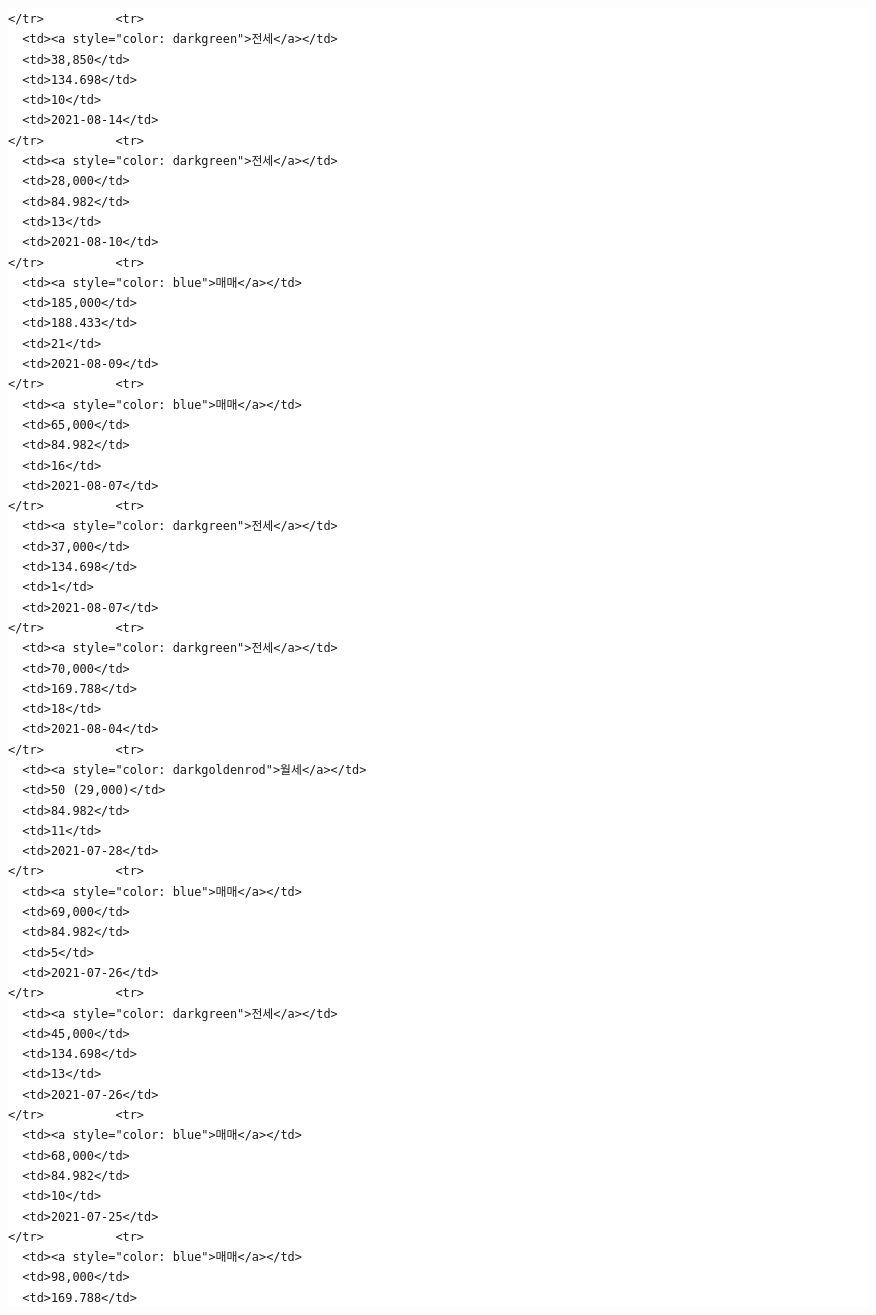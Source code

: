     </tr>          <tr>
      <td><a style="color: darkgreen">전세</a></td>
      <td>38,850</td>
      <td>134.698</td>
      <td>10</td>
      <td>2021-08-14</td>
    </tr>          <tr>
      <td><a style="color: darkgreen">전세</a></td>
      <td>28,000</td>
      <td>84.982</td>
      <td>13</td>
      <td>2021-08-10</td>
    </tr>          <tr>
      <td><a style="color: blue">매매</a></td>
      <td>185,000</td>
      <td>188.433</td>
      <td>21</td>
      <td>2021-08-09</td>
    </tr>          <tr>
      <td><a style="color: blue">매매</a></td>
      <td>65,000</td>
      <td>84.982</td>
      <td>16</td>
      <td>2021-08-07</td>
    </tr>          <tr>
      <td><a style="color: darkgreen">전세</a></td>
      <td>37,000</td>
      <td>134.698</td>
      <td>1</td>
      <td>2021-08-07</td>
    </tr>          <tr>
      <td><a style="color: darkgreen">전세</a></td>
      <td>70,000</td>
      <td>169.788</td>
      <td>18</td>
      <td>2021-08-04</td>
    </tr>          <tr>
      <td><a style="color: darkgoldenrod">월세</a></td>
      <td>50 (29,000)</td>
      <td>84.982</td>
      <td>11</td>
      <td>2021-07-28</td>
    </tr>          <tr>
      <td><a style="color: blue">매매</a></td>
      <td>69,000</td>
      <td>84.982</td>
      <td>5</td>
      <td>2021-07-26</td>
    </tr>          <tr>
      <td><a style="color: darkgreen">전세</a></td>
      <td>45,000</td>
      <td>134.698</td>
      <td>13</td>
      <td>2021-07-26</td>
    </tr>          <tr>
      <td><a style="color: blue">매매</a></td>
      <td>68,000</td>
      <td>84.982</td>
      <td>10</td>
      <td>2021-07-25</td>
    </tr>          <tr>
      <td><a style="color: blue">매매</a></td>
      <td>98,000</td>
      <td>169.788</td>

■ ■ ■

■ **Required action**: The job here is to write out the records exactly, pictures excluded.

■ **Result**:
Source code

:     </tr>          <tr>
      <td><a style="color: darkgreen">전세</a></td>
      <td>38,850</td>
      <td>134.698</td>
      <td>10</td>
      <td>2021-08-14</td>
    </tr>          <tr>
      <td><a style="color: darkgreen">전세</a></td>
      <td>28,000</td>
      <td>84.982</td>
      <td>13</td>
      <td>2021-08-10</td>
    </tr>          <tr>
      <td><a style="color: blue">매매</a></td>
      <td>185,000</td>
      <td>188.433</td>
      <td>21</td>
      <td>2021-08-09</td>
    </tr>          <tr>
      <td><a style="color: blue">매매</a></td>
      <td>65,000</td>
      <td>84.982</td>
      <td>16</td>
      <td>2021-08-07</td>
    </tr>          <tr>
      <td><a style="color: darkgreen">전세</a></td>
      <td>37,000</td>
      <td>134.698</td>
      <td>1</td>
      <td>2021-08-07</td>
    </tr>          <tr>
      <td><a style="color: darkgreen">전세</a></td>
      <td>70,000</td>
      <td>169.788</td>
      <td>18</td>
      <td>2021-08-04</td>
    </tr>          <tr>
      <td><a style="color: darkgoldenrod">월세</a></td>
      <td>50 (29,000)</td>
      <td>84.982</td>
      <td>11</td>
      <td>2021-07-28</td>
    </tr>          <tr>
      <td><a style="color: blue">매매</a></td>
      <td>69,000</td>
      <td>84.982</td>
      <td>5</td>
      <td>2021-07-26</td>
    </tr>          <tr>
      <td><a style="color: darkgreen">전세</a></td>
      <td>45,000</td>
      <td>134.698</td>
      <td>13</td>
      <td>2021-07-26</td>
    </tr>          <tr>
      <td><a style="color: blue">매매</a></td>
      <td>68,000</td>
      <td>84.982</td>
      <td>10</td>
      <td>2021-07-25</td>
    </tr>          <tr>
      <td><a style="color: blue">매매</a></td>
      <td>98,000</td>
      <td>169.788</td>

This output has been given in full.